### [Problem statement]
Return, exactly as written, every line from the first line of the data below through the line that contains "## Production App".

### [Records from a dataset]
- - -

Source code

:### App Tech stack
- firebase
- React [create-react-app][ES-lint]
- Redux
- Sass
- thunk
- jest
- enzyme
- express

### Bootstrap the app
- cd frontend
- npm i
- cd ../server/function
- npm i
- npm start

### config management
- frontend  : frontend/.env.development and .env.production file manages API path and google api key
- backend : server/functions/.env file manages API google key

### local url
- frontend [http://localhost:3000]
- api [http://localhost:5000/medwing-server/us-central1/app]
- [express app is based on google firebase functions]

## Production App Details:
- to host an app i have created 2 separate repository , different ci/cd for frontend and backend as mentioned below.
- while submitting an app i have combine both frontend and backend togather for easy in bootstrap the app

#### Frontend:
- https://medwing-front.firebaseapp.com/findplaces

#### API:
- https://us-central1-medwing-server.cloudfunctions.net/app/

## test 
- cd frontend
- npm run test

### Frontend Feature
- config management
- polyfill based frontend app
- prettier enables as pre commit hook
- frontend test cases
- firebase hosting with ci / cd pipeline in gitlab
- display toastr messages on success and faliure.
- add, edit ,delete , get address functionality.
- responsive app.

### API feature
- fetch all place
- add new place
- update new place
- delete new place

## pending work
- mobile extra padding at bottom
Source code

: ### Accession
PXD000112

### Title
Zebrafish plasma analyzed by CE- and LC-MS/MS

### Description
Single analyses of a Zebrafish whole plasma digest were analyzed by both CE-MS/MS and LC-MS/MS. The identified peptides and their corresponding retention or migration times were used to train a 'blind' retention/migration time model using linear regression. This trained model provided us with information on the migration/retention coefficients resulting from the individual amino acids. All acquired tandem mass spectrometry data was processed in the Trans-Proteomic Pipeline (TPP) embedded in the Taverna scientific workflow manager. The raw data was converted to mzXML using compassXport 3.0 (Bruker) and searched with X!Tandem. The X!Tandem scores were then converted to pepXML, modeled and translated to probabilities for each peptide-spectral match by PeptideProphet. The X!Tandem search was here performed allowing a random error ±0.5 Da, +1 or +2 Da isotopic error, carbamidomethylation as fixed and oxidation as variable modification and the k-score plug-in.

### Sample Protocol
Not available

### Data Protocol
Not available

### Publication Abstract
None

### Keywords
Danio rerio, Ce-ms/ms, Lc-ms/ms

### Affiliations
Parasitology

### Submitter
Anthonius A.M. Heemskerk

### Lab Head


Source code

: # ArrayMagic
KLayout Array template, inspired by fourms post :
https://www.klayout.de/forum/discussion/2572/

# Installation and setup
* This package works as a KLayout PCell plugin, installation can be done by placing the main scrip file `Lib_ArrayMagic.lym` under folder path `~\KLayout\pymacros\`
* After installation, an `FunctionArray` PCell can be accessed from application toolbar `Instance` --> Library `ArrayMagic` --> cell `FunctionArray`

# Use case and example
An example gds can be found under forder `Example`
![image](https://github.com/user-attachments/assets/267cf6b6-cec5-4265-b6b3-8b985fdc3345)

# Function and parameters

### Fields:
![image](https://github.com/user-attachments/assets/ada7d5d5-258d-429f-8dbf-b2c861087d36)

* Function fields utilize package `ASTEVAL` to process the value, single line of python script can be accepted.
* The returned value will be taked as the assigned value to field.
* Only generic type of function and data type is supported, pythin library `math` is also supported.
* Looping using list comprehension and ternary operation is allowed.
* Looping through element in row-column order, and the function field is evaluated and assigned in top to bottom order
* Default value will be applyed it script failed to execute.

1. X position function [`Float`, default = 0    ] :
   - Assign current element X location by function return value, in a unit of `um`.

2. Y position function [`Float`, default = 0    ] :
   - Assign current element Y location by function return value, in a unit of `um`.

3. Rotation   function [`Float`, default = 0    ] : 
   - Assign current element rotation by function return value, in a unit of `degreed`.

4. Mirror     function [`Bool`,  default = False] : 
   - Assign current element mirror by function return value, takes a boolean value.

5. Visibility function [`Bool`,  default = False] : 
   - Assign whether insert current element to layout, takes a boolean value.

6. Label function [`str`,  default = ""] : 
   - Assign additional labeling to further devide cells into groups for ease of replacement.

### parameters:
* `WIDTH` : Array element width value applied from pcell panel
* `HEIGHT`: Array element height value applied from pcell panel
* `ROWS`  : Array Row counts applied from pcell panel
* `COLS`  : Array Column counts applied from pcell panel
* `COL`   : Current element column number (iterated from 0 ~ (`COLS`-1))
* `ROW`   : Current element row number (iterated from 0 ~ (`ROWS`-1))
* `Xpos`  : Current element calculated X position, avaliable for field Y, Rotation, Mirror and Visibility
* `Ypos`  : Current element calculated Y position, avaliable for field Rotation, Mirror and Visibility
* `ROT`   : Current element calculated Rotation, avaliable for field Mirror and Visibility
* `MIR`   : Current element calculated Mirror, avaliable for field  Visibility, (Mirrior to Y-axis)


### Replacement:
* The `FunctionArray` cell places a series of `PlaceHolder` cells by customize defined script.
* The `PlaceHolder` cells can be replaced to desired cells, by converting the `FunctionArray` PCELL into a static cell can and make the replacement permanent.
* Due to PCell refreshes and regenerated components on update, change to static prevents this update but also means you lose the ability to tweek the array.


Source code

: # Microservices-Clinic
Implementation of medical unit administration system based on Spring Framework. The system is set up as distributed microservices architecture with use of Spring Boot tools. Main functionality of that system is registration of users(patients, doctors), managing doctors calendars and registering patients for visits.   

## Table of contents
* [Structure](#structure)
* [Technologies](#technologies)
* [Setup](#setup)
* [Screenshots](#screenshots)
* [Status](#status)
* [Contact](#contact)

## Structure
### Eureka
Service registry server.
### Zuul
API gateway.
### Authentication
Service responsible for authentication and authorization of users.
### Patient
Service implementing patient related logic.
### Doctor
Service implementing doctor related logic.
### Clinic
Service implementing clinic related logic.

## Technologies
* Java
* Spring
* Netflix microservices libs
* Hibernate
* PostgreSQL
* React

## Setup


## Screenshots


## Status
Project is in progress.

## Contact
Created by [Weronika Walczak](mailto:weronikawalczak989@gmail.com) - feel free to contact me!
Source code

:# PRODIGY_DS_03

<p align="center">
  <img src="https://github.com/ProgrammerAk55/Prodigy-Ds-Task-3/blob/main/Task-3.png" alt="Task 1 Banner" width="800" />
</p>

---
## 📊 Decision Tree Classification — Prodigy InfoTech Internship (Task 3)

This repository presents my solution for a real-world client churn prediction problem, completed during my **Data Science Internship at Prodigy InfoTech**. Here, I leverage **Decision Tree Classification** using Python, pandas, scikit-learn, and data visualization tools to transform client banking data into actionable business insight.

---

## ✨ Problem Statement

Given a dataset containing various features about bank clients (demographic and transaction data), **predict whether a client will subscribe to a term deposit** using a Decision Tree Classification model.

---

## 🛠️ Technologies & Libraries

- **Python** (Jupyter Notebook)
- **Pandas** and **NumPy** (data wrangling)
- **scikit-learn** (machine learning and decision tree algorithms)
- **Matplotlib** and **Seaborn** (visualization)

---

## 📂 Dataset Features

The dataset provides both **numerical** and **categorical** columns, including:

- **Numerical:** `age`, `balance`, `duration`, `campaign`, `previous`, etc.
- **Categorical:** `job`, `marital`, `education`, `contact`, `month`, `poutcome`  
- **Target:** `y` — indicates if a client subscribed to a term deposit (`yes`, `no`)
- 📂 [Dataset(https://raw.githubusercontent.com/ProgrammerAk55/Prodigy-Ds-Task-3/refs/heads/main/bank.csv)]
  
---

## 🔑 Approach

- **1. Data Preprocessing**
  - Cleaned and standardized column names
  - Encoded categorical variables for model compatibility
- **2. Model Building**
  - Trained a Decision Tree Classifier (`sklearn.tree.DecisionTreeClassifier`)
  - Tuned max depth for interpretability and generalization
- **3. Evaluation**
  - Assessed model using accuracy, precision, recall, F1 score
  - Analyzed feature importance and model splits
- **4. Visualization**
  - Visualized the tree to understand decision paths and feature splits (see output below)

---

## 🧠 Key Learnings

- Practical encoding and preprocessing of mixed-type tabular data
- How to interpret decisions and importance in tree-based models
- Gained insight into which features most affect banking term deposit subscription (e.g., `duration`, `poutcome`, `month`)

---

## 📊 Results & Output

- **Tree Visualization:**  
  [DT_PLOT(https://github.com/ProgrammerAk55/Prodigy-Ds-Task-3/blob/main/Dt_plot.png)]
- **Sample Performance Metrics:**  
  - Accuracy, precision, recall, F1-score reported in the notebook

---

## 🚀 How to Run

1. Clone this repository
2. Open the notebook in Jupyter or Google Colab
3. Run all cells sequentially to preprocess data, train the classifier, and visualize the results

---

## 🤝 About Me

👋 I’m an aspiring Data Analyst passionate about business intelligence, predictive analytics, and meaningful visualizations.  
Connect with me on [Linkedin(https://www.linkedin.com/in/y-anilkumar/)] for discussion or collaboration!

- - -

### [Answer box]
Source code

:### App Tech stack
- firebase
- React [create-react-app][ES-lint]
- Redux
- Sass
- thunk
- jest
- enzyme
- express

### Bootstrap the app
- cd frontend
- npm i
- cd ../server/function
- npm i
- npm start

### config management
- frontend  : frontend/.env.development and .env.production file manages API path and google api key
- backend : server/functions/.env file manages API google key

### local url
- frontend [http://localhost:3000]
- api [http://localhost:5000/medwing-server/us-central1/app]
- [express app is based on google firebase functions]

## Production App Details:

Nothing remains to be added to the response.